Input for this task below:

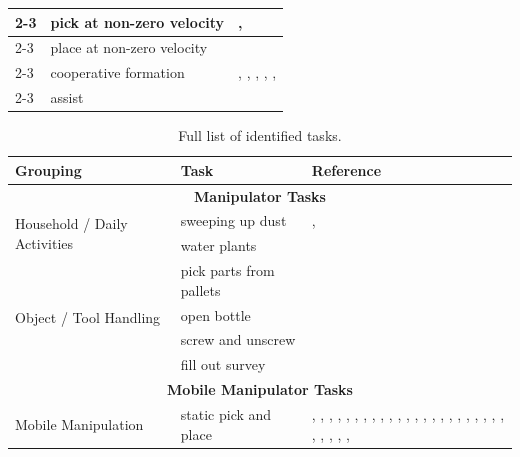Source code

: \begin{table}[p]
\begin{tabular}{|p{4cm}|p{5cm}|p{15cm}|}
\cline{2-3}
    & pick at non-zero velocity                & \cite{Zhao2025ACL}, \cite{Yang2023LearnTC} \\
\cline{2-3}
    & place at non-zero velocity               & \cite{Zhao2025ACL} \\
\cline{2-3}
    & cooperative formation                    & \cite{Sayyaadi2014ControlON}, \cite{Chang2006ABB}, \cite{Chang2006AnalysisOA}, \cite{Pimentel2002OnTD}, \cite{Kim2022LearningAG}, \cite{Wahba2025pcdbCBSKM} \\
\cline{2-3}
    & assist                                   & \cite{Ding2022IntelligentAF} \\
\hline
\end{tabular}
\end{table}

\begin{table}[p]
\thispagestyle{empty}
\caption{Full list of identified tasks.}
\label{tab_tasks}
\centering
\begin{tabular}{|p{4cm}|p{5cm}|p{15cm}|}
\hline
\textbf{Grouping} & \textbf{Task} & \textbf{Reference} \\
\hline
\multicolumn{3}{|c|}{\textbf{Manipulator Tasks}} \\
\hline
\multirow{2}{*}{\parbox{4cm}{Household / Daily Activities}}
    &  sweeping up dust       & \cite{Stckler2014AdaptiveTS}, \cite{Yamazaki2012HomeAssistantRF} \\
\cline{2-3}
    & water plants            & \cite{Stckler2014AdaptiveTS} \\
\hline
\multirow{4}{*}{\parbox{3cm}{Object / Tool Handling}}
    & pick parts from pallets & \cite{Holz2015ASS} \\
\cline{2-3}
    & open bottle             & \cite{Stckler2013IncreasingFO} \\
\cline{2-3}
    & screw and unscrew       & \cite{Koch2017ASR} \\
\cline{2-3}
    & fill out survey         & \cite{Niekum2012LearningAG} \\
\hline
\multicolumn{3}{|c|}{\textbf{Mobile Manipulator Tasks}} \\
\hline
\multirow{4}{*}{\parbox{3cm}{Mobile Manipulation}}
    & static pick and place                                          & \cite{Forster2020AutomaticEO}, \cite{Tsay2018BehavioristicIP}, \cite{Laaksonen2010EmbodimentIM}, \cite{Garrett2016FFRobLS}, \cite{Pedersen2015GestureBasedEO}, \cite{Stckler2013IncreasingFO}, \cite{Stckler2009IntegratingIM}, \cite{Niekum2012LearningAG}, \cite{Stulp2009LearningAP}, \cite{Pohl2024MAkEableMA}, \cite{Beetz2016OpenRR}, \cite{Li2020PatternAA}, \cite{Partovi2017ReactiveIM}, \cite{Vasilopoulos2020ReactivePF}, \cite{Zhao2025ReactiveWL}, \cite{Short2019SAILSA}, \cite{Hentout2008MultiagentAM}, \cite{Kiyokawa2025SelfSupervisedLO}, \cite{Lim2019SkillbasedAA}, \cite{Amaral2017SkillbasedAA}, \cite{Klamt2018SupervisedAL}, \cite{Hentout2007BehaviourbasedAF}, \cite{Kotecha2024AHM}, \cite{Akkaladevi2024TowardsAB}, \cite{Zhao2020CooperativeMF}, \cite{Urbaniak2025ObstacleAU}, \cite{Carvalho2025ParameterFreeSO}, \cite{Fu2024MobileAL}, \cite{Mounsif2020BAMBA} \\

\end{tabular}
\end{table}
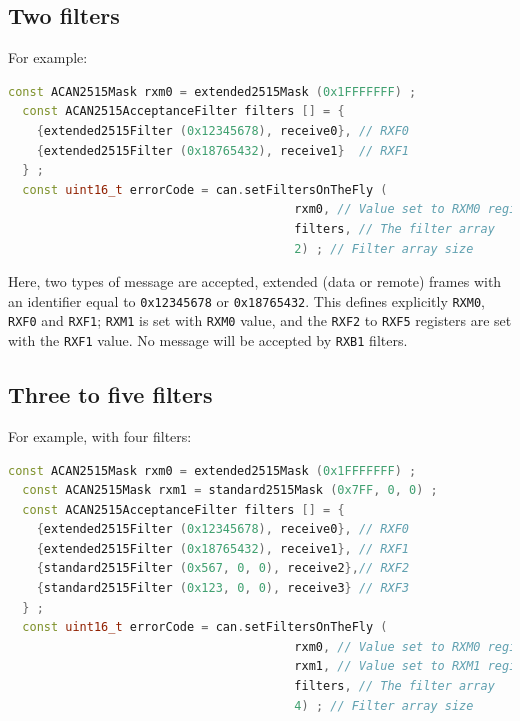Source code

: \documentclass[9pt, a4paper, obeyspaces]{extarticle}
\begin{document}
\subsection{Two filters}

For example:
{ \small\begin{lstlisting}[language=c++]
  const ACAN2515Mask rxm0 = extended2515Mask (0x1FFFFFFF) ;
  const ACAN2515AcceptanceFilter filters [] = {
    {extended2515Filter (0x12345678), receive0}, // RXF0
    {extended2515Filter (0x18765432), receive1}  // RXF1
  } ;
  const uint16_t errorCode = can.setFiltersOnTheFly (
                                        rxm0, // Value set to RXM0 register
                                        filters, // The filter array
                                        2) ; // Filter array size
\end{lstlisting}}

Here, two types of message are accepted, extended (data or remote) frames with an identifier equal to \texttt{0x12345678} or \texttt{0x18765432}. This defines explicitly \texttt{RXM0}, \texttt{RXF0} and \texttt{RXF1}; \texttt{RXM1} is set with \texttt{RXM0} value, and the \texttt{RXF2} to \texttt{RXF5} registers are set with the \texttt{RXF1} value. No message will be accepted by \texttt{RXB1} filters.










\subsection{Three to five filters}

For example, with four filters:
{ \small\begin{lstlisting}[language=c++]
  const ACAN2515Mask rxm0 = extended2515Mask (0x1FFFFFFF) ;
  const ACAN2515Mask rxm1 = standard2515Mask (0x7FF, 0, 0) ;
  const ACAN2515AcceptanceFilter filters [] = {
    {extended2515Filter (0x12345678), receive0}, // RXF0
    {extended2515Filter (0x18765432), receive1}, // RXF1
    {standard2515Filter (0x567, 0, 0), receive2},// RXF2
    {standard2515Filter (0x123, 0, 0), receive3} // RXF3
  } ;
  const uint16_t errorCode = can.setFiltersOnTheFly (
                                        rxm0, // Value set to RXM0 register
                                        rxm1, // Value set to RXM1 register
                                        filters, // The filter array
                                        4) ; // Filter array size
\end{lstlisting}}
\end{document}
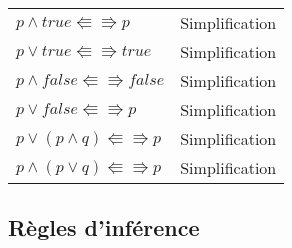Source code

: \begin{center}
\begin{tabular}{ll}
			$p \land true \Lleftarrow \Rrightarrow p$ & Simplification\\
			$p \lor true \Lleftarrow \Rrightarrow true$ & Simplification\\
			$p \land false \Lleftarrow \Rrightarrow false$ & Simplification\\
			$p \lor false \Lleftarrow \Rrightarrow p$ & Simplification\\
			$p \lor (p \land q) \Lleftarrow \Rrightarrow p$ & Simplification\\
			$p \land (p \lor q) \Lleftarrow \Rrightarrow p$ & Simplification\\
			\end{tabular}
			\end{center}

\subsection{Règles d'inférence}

End of Input for this task.

*Assignment*
Extract all lines from the data in which "true" is found.

*Answer area*
			$p \land true \Lleftarrow \Rrightarrow p$ & Simplification\\
			$p \lor true \Lleftarrow \Rrightarrow true$ & Simplification\\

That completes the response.